I’m not exactly sure why, but taking stock seems important…
The more I travel and the longer I wander, the better I understand how much I need, and how much I am able to carry. (And still, always, it is too much.)
More and more, too, I recognize the difference between need and desire—the meaning of priorities. I don’t need even half of what I choose to carry with me. I do in fact need my laptop for work, and maybe a few changes of clothing and some warm layers.
But my practice poi? Small bag of jewelry? Pretty shirts, oversized headphones and red lipstick? Indulgences and whimsy—and I know it…
What I keep—I recognize I keep out of attachment, not out of necessity…

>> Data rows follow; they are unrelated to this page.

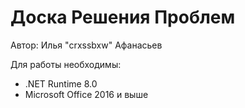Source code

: # Доска Решения Проблем

Автор: Илья "crxssbxw" Афанасьев

Для работы необходимы:
- .NET Runtime 8.0
- Microsoft Office 2016 и выше
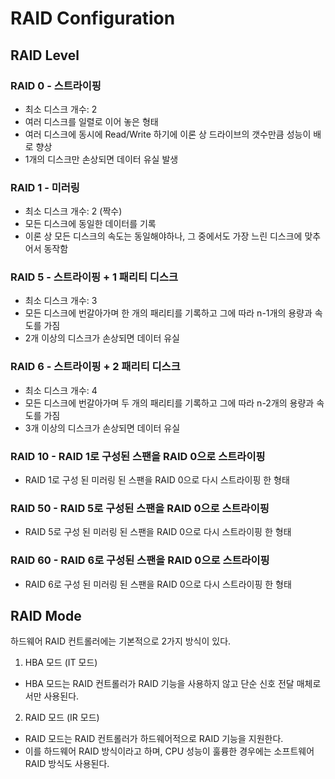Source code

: # RAID Configuration

## RAID Level

### RAID 0 - 스트라이핑
- 최소 디스크 개수: 2
- 여러 디스크를 일렬로 이어 놓은 형태
- 여러 디스크에 동시에 Read/Write 하기에 이론 상 드라이브의 갯수만큼 성능이 배로 향상
- 1개의 디스크만 손상되면 데이터 유실 발생

### RAID 1 - 미러링
- 최소 디스크 개수: 2 (짝수)
- 모든 디스크에 동일한 데이터를 기록
- 이론 상 모든 디스크의 속도는 동일해야하나, 그 중에서도 가장 느린 디스크에 맞추어서 동작함

### RAID 5 - 스트라이핑 + 1 패리티 디스크
- 최소 디스크 개수: 3
- 모든 디스크에 번갈아가며 한 개의 패리티를 기록하고 그에 따라 n-1개의 용량과 속도를 가짐
- 2개 이상의 디스크가 손상되면 데이터 유실

### RAID 6 - 스트라이핑 + 2 패리티 디스크
- 최소 디스크 개수: 4
- 모든 디스크에 번갈아가며 두 개의 패리티를 기록하고 그에 따라 n-2개의 용량과 속도를 가짐
- 3개 이상의 디스크가 손상되면 데이터 유실

### RAID 10 - RAID 1로 구성된 스팬을 RAID 0으로 스트라이핑
- RAID 1로 구성 된 미러링 된 스팬을 RAID 0으로 다시 스트라이핑 한 형태

### RAID 50 - RAID 5로 구성된 스팬을 RAID 0으로 스트라이핑
- RAID 5로 구성 된 미러링 된 스팬을 RAID 0으로 다시 스트라이핑 한 형태

### RAID 60 - RAID 6로 구성된 스팬을 RAID 0으로 스트라이핑
- RAID 6로 구성 된 미러링 된 스팬을 RAID 0으로 다시 스트라이핑 한 형태

## RAID Mode

하드웨어 RAID 컨트롤러에는 기본적으로 2가지 방식이 있다.
1. HBA 모드 (IT 모드)
- HBA 모드는 RAID 컨트롤러가 RAID 기능을 사용하지 않고 단순 신호 전달 매체로서만 사용된다.
2. RAID 모드 (IR 모드)
- RAID 모드는 RAID 컨트롤러가 하드웨어적으로 RAID 기능을 지원한다.
- 이를 하드웨어 RAID 방식이라고 하며, CPU 성능이 훌륭한 경우에는 소프트웨어 RAID 방식도 사용된다.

This is only what I can carry.
Some of it I need; some of it I want, but if it’s too much weight or doesn’t all fit, something has to go.
This isn’t for everyone; hell, it may not always be for me. Nevertheless, this is a viable way to live, and—I believe—a powerful exercise in living simply.
I hope these images might inspire you to try the same—even if it’s only for a walk around the block! 😀
[This is only an excerpt from a longer piece about this project written for elephant journal. For the full story please click here.]Continue reading
The past year has been anything but boring as vagabonded my way from Europe to Africa to the U.S. and back, teaching yoga, doing marketing, starting work at elephant journal and publishing over 100 pieces of writing along the way.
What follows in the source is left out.